Problem description:
Report each line of the data that includes the word "Body".

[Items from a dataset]
- Opening Delimiter -
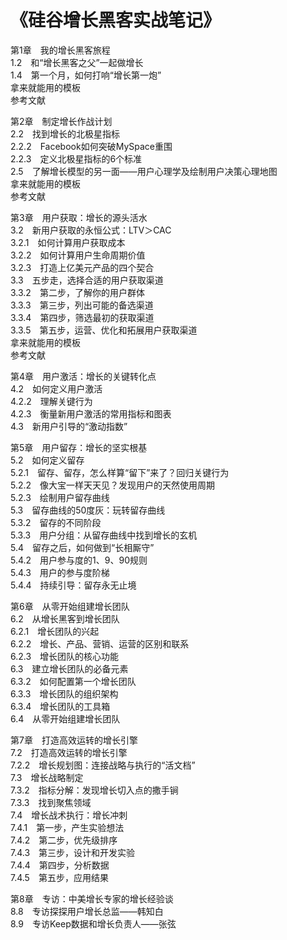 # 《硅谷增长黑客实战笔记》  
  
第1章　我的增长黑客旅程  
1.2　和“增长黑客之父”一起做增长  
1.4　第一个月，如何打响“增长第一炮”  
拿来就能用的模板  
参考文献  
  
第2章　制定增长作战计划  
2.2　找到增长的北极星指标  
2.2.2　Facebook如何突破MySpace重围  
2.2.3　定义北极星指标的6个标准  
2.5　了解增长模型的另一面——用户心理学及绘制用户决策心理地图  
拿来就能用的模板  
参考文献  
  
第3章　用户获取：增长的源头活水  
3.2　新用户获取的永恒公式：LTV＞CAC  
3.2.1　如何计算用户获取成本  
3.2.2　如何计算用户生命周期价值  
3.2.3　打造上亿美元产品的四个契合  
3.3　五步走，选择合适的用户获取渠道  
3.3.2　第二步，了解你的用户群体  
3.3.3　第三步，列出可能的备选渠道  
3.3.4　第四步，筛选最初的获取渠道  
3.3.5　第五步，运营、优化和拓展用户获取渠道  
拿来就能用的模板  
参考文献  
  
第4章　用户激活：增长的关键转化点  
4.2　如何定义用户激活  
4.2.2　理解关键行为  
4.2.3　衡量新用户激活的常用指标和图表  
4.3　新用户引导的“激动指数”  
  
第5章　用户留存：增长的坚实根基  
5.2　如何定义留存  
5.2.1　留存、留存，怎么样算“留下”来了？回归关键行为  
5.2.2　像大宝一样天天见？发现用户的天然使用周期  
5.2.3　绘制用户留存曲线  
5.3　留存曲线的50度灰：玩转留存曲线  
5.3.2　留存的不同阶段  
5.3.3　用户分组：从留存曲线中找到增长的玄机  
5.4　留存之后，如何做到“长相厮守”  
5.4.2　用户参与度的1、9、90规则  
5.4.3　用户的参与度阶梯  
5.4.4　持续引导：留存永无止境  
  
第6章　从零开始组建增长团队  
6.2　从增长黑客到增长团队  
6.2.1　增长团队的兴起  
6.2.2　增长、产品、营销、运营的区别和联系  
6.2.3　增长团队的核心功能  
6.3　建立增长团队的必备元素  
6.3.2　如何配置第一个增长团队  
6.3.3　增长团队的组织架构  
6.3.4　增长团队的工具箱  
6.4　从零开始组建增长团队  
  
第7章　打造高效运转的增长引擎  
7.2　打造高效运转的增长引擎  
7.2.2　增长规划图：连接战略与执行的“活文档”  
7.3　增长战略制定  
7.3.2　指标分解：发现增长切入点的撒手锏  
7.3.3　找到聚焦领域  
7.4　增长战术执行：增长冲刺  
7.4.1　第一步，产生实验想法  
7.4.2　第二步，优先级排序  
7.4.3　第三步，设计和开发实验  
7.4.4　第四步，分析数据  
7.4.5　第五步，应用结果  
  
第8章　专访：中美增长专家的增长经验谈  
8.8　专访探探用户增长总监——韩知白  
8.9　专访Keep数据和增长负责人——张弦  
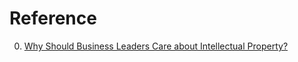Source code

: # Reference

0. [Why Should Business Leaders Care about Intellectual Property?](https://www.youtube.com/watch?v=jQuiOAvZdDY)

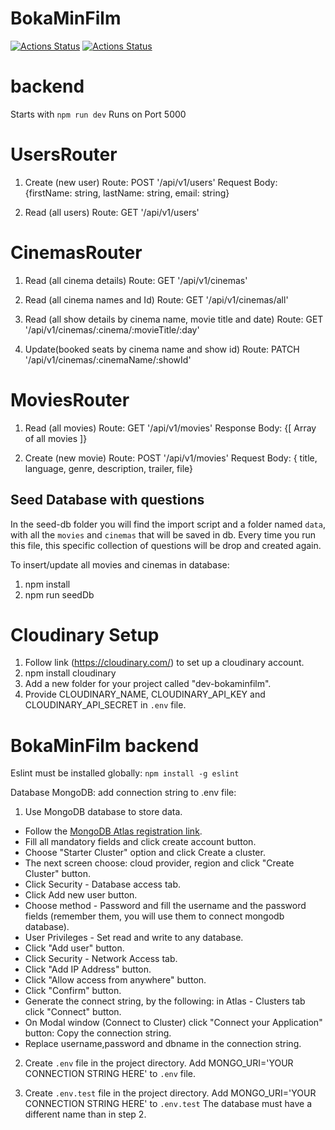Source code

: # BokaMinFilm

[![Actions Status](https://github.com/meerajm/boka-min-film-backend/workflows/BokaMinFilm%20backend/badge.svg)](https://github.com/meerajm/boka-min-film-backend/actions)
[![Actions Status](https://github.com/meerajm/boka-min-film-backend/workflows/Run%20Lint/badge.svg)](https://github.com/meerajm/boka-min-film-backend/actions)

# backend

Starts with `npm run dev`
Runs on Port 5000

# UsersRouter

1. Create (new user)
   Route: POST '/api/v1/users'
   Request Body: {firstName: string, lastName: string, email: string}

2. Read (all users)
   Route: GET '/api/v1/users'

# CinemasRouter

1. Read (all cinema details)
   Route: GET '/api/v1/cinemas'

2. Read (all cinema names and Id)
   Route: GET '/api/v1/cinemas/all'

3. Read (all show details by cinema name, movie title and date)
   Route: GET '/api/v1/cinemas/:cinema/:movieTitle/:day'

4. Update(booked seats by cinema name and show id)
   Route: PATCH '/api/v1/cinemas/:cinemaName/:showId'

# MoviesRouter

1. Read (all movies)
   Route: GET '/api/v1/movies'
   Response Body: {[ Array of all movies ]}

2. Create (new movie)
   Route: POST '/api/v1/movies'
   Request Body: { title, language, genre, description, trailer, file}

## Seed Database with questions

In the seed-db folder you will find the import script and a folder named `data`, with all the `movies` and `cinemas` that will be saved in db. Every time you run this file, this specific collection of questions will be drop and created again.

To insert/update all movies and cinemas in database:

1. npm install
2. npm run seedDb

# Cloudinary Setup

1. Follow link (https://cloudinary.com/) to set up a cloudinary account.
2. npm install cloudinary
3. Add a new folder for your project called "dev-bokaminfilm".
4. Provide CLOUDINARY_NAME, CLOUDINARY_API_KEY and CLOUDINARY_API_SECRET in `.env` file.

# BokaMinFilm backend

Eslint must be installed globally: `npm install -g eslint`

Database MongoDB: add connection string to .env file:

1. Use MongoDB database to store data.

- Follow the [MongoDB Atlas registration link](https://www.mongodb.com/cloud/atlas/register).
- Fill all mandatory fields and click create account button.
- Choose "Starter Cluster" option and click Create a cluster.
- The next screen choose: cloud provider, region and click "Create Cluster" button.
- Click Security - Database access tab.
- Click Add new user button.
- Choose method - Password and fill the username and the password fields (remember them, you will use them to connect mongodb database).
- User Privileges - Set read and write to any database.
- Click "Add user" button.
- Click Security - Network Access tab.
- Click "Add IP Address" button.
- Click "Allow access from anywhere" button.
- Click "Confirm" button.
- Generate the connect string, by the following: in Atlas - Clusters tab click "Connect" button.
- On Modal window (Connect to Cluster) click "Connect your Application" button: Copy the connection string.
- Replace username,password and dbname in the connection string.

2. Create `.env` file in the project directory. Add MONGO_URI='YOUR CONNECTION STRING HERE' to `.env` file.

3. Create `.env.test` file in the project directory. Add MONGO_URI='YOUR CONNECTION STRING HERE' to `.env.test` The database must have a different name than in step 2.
- Closing Delimiter -
Solved problem:
   Request Body: {firstName: string, lastName: string, email: string}
   Response Body: {[ Array of all movies ]}
   Request Body: { title, language, genre, description, trailer, file}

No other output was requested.